::: DATA FOR THIS TASK

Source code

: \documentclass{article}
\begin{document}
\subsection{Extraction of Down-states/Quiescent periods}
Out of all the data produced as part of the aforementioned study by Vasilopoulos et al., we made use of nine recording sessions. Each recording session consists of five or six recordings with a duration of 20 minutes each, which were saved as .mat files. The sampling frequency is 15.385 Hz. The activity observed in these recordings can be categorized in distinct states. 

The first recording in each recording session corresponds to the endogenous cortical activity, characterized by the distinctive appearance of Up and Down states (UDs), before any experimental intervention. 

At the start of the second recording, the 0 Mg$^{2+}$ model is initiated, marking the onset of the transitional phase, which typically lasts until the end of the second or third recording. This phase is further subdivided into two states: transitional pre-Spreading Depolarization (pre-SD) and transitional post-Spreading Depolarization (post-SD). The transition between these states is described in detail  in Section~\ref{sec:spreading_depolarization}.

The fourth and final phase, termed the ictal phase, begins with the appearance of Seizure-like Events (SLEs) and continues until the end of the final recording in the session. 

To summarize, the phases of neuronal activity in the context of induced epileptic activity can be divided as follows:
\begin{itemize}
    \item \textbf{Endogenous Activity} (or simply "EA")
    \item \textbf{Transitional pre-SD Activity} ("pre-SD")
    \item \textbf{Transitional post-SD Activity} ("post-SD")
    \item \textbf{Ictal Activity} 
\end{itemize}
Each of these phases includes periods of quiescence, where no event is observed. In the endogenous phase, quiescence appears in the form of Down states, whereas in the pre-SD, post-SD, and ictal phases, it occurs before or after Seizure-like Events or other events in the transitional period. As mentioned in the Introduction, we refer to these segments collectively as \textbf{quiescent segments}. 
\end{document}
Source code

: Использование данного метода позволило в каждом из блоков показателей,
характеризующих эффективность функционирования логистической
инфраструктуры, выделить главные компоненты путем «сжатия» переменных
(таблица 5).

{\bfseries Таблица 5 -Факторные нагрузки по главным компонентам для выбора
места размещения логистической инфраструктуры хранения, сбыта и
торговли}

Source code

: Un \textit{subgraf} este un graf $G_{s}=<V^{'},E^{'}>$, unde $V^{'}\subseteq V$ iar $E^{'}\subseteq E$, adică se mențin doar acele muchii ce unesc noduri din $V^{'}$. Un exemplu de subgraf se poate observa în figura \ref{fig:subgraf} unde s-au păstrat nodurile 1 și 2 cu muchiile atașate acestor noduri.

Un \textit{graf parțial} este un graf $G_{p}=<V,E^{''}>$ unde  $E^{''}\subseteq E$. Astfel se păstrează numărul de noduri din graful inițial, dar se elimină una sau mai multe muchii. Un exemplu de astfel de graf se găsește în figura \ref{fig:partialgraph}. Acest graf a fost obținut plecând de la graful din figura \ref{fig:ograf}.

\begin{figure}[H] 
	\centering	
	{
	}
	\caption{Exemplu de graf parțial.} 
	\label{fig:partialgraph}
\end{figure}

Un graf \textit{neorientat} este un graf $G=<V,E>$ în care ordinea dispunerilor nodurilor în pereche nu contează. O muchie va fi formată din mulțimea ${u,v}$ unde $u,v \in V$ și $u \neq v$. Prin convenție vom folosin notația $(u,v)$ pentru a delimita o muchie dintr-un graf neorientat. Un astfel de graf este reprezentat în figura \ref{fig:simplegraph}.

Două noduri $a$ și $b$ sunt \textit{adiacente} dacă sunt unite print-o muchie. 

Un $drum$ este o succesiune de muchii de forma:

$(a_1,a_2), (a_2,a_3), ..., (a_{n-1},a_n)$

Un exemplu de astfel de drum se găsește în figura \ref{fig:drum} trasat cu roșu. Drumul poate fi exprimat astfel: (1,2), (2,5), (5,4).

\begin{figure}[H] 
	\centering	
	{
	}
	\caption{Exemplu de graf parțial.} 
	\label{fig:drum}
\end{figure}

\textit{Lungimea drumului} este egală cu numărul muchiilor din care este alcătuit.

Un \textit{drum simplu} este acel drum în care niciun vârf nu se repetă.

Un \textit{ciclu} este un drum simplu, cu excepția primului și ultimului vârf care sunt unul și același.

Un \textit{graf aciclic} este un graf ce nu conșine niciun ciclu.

::::::

WORK TO BE COMPLETED:
If a line in the records holds the string "label", copy it.

ANSWER TO THIS TASK:
	\label{fig:partialgraph}
	\label{fig:drum}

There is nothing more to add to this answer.